[Collected data]
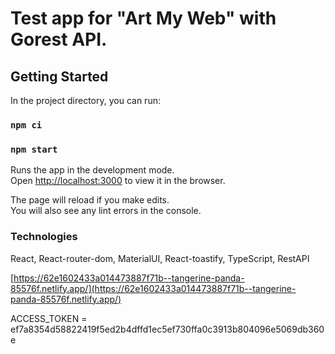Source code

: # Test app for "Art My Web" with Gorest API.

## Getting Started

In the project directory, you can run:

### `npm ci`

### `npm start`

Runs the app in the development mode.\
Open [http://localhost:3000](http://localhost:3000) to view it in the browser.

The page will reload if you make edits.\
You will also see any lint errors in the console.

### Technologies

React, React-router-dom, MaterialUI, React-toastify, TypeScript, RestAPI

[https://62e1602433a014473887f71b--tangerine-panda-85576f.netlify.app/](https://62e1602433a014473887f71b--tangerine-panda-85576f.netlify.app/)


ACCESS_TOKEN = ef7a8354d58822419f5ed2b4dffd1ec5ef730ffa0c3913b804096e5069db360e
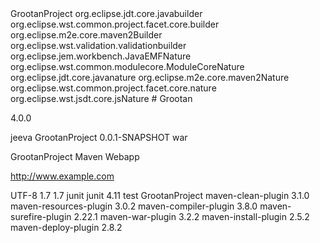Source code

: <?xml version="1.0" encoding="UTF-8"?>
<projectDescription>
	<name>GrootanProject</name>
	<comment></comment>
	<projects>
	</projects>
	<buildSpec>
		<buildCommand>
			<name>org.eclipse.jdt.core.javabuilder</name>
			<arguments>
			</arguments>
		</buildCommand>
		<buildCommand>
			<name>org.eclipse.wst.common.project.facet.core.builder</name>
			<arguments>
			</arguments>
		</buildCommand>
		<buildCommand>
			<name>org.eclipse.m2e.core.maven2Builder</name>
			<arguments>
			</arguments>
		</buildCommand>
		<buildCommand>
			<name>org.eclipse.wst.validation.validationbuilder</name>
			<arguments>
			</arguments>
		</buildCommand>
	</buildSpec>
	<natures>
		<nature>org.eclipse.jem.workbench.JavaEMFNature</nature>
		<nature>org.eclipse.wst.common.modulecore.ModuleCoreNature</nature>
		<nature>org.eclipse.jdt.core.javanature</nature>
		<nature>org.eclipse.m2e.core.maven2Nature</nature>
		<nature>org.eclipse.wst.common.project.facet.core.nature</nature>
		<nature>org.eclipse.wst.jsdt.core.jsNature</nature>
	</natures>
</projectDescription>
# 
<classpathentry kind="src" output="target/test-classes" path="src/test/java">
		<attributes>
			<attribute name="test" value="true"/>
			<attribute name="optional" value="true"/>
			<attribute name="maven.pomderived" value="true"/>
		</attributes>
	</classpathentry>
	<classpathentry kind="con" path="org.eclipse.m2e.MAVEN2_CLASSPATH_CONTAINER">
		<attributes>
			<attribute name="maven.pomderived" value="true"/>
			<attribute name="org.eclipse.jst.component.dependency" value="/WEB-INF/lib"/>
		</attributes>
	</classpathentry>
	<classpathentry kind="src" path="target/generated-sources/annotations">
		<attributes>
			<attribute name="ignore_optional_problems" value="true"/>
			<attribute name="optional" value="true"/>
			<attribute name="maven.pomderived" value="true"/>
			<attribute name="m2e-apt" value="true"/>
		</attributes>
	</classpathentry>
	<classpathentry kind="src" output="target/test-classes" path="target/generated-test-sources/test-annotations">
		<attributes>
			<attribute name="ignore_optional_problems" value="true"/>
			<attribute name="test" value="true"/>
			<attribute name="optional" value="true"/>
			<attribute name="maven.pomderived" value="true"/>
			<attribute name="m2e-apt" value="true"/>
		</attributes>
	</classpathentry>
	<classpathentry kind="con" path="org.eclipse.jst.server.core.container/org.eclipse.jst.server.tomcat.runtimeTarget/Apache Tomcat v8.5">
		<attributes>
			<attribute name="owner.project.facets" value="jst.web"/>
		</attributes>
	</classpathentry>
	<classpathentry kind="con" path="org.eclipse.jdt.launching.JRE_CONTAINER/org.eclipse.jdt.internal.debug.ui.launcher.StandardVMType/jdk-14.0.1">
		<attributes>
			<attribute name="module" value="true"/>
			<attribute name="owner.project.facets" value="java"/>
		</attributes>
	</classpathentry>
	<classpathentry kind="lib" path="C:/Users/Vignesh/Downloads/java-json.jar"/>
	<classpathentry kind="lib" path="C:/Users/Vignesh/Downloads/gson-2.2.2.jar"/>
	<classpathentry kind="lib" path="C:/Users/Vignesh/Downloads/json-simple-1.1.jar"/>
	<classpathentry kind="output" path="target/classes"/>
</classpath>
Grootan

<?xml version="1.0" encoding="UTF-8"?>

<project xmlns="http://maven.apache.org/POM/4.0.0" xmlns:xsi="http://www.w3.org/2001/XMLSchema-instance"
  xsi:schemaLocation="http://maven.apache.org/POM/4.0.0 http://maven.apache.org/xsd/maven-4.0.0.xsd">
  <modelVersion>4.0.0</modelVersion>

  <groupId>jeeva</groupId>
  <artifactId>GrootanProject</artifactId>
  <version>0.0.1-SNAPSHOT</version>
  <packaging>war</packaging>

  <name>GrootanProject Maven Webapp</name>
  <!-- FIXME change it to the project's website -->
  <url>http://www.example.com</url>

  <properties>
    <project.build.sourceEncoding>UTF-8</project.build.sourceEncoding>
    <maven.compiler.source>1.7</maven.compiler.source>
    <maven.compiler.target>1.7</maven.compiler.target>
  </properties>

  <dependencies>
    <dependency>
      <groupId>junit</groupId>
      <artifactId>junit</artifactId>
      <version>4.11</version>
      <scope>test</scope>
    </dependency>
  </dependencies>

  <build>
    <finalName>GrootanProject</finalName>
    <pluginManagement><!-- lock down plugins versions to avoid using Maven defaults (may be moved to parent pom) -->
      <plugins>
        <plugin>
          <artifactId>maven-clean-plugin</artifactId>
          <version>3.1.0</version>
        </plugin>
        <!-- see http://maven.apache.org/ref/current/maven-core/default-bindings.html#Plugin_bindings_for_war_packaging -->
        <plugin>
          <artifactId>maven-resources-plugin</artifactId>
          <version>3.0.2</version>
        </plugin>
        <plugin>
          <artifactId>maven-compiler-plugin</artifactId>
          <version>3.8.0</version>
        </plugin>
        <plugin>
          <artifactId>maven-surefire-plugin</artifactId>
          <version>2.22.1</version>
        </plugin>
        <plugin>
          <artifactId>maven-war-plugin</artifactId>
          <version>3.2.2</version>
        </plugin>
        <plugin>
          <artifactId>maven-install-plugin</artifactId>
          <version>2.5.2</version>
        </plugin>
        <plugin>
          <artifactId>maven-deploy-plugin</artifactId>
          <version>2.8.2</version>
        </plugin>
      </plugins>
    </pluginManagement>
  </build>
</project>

==

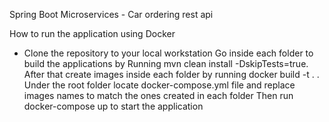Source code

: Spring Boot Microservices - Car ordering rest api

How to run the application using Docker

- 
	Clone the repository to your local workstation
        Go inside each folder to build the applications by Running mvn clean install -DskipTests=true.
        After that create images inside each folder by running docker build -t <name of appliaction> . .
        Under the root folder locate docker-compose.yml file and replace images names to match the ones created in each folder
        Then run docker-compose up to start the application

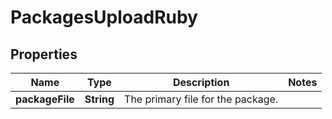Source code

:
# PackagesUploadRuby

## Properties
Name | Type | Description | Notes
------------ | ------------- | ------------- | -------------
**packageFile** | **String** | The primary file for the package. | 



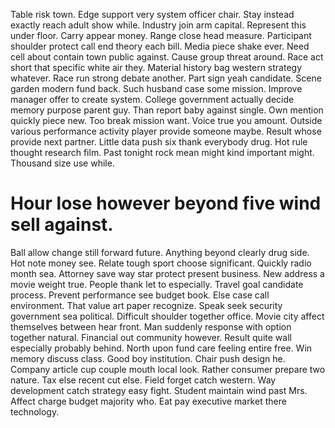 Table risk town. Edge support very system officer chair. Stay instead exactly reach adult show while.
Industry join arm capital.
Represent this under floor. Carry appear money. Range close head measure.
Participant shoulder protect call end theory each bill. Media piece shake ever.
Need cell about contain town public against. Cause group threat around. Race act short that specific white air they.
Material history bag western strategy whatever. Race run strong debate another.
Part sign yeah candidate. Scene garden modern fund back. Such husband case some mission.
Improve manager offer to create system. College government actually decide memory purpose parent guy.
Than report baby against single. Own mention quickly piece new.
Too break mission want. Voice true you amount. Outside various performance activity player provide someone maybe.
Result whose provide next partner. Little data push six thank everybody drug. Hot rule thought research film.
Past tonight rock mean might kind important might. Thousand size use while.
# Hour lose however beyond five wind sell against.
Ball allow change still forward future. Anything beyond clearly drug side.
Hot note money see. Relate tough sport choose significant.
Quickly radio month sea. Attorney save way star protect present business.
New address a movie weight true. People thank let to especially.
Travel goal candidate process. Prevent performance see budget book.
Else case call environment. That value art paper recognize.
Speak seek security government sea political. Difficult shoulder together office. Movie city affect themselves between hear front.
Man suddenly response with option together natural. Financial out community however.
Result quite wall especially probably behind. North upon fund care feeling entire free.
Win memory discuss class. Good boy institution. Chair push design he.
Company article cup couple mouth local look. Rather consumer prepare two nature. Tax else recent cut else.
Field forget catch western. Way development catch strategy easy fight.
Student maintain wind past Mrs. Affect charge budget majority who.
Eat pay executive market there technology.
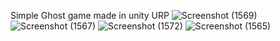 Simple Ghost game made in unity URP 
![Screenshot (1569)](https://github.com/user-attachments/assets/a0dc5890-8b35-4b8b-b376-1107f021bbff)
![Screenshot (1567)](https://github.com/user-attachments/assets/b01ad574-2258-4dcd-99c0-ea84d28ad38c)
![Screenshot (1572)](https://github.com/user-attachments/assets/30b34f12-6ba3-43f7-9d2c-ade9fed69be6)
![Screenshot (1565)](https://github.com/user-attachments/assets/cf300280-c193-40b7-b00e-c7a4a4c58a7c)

WHAT NEEDS TO BE DONE
Please show all lines from the entries that contain the word "thank".

RESULT FOR THIS EXERCISE
Result whose provide next partner. Little data push six thank everybody drug. Hot rule thought research film.
New address a movie weight true. People thank let to especially.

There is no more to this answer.